REPUBLIKA.CO.ID, JAKARTA -- Saiful Mujani Research and Consulting (SMRC) merilis hasil survei sikap publik terkait wacana amandemen Undang-Undang Dasar (UUD) 1945. Salah satunya terkait isu kembalinya kewenangan MPR yang dapat memilih presiden.
Hasilnya, 87 persen publik menolak jika presiden dipilih oleh MPR. Alasannya, presiden adalah jabatan yang bertanggung jawab ke rakyat, karena ia dipilih langsung oleh rakyat.
"Hanya 10 persen warga yang setuju atau sangat setuju agar presiden dipilih oleh MPR, dan yang tidak tahu 3 persen," ujar Direktur Eksekutif SMRC, Sirojudin Abbas dalam rilis daring, Jumat (15/10).
Ia menjelaskan, masyarakat yang menolak presiden kembali dipilih oleh MPR meningkat dari hasil survei yang digelar SMRC pada Mei 2021. Pada bulan tersebut, 85 persen responden menolak presiden dipilih oleh MPR.
Tindak lanjut dari hasil survei itu, 84 persen masyarakat menyatakan jika masa jabatan presiden maksimal dua periode harus dipertahankan, sesuai dengan UUD 1945. Dengan masing-masing periode selama lima tahun.
"Yang ingin diubah 12 persen, yang tidak tahu 5 persen. Dari Mei 2021 ke September 2021, yang ingin ketentuan tersebut dipertahankan naik dari 74 persen menjadi 84 persen," ujar Sirojudin.
SMRC melakukan survei sejak 15 hingga 21 September 2021. Jumlah responden sebanyak 1.220 yang dipilih dengan metode multistage random sampling yang diwawancarai secara tatap muka.

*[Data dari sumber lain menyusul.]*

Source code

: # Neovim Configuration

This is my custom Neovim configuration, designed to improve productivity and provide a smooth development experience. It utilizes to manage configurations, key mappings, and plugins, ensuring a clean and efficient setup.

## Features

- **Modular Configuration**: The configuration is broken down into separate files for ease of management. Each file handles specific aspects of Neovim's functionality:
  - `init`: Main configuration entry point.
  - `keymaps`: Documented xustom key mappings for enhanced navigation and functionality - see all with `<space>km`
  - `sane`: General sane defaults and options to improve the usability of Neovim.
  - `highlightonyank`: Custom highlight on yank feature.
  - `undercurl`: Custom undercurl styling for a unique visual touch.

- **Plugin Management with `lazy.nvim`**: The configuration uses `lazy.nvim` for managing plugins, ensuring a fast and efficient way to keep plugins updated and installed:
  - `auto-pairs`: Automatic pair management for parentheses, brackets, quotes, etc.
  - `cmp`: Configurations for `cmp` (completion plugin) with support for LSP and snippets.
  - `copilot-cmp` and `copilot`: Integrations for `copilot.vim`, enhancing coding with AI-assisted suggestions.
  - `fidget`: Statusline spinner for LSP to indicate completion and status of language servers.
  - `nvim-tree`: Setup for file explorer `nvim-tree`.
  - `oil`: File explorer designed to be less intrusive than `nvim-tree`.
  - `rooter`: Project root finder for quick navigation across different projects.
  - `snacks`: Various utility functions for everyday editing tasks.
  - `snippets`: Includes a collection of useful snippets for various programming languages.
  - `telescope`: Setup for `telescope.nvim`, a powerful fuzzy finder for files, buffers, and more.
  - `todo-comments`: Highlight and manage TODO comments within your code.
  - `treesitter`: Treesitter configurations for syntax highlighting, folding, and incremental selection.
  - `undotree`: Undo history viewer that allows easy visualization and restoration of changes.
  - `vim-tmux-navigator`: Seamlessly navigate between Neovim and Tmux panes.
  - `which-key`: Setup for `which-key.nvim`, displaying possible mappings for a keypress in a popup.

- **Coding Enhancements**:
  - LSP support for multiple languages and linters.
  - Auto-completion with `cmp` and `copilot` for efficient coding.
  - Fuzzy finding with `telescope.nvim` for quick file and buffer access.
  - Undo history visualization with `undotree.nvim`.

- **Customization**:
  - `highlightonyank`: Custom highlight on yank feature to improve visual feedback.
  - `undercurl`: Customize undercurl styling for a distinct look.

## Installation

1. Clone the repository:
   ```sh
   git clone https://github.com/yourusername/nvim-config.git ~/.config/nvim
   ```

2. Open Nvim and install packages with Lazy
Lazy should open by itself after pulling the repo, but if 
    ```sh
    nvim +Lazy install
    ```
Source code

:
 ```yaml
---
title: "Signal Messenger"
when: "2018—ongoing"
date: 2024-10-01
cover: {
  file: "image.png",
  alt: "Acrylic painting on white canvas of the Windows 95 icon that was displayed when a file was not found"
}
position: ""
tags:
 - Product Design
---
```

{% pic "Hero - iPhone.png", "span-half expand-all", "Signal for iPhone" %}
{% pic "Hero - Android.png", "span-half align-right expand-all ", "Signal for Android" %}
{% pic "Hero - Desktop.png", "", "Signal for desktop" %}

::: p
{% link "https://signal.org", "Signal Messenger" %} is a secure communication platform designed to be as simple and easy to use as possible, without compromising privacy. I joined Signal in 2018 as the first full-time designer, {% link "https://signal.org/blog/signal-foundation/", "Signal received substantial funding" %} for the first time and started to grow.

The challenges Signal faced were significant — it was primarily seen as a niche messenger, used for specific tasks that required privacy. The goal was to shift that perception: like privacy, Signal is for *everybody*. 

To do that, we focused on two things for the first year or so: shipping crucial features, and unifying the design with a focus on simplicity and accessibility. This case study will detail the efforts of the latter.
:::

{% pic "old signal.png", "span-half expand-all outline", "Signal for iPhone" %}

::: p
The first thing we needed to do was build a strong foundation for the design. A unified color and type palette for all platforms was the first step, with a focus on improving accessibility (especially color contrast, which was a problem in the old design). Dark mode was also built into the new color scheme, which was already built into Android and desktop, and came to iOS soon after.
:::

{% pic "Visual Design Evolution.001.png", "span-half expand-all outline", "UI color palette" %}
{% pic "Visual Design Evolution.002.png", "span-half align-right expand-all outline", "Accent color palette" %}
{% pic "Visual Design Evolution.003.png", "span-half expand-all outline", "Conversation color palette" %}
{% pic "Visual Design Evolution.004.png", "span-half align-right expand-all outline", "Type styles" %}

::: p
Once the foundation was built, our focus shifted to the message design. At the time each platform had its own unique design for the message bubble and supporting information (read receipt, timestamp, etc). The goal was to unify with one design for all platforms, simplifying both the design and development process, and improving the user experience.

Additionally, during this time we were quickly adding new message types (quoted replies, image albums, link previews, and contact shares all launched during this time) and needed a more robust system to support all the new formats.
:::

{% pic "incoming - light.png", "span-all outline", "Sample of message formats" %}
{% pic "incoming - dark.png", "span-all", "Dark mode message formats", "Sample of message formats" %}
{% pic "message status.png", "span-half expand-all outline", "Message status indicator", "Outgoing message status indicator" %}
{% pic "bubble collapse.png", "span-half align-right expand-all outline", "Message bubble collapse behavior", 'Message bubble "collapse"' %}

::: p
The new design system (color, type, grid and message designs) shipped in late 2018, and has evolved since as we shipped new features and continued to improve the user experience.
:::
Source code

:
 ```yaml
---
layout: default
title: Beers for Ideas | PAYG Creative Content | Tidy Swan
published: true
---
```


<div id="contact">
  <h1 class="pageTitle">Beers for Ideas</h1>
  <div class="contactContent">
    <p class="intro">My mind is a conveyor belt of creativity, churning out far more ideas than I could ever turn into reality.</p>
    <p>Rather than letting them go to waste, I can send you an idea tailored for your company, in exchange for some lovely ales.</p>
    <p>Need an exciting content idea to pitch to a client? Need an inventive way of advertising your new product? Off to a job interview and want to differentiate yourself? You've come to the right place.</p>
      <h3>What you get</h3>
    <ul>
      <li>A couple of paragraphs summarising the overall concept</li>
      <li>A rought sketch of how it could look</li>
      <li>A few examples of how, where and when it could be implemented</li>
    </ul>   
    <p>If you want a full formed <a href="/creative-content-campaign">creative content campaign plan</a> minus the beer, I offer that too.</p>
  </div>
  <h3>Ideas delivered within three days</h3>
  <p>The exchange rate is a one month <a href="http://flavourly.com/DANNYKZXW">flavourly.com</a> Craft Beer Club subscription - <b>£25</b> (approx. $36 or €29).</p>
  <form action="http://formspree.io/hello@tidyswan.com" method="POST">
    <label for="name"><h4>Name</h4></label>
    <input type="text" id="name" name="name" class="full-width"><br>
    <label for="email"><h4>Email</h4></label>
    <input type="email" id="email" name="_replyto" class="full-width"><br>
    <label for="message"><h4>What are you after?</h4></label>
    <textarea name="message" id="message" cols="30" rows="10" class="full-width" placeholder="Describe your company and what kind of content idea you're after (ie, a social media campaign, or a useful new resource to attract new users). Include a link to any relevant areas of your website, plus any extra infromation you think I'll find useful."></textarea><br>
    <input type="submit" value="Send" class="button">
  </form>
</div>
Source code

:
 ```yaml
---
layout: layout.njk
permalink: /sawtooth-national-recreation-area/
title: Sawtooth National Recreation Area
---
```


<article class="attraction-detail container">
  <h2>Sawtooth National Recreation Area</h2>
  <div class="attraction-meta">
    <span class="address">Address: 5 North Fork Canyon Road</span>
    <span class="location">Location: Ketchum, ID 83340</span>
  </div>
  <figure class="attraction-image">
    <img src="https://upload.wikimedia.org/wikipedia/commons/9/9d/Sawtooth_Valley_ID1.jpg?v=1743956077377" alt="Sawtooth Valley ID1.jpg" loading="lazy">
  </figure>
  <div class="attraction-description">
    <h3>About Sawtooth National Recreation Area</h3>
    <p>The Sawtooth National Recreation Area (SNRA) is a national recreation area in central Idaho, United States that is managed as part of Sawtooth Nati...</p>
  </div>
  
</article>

Toleransi kesalahan atau margin of error sebesar 3,19 persen, pada tingkat kepercayaan sebesar 95 persen. Ketua MPR Bambang Soesatyo sebelumnya dijadwalkan hadir dalam diskusi tersebut, tetapi urung hadir hingga rilis survei tersebut dimulai.
Sebelumnya, anggota Dewan Pembina Perludem Titi Anggraini menilai, wacana amandemen konstitusi bisa menjadi celah dan melebar pada wacana di luar PPHN. Seperti soal pemilihan presiden oleh MPR atau presiden 3 periode.
"Saat keran amendemen dibuka, maka di saat yang sama celah melebar pada wacana di luar PPHN," ujar Titi saat dihubungi, Kamis (19/8).
Namun, berkaca pada dicabutnya RUU Pemilu dari Prolegnas 2021 karena kekhawatiran proses perubahannya akan melebar. Maka, potensi melebarnya pembahasan merupakan sesuatu yang sama sekali tidak bisa dipastikan tidak akan terjadi.
"Demikian pula halnya dengan amendemen konstitusi yang pasti akan berhadapan dengan banyak kepentingan kelompok yang ada baik di parlemen maupun nonparlemen," ujar Titi.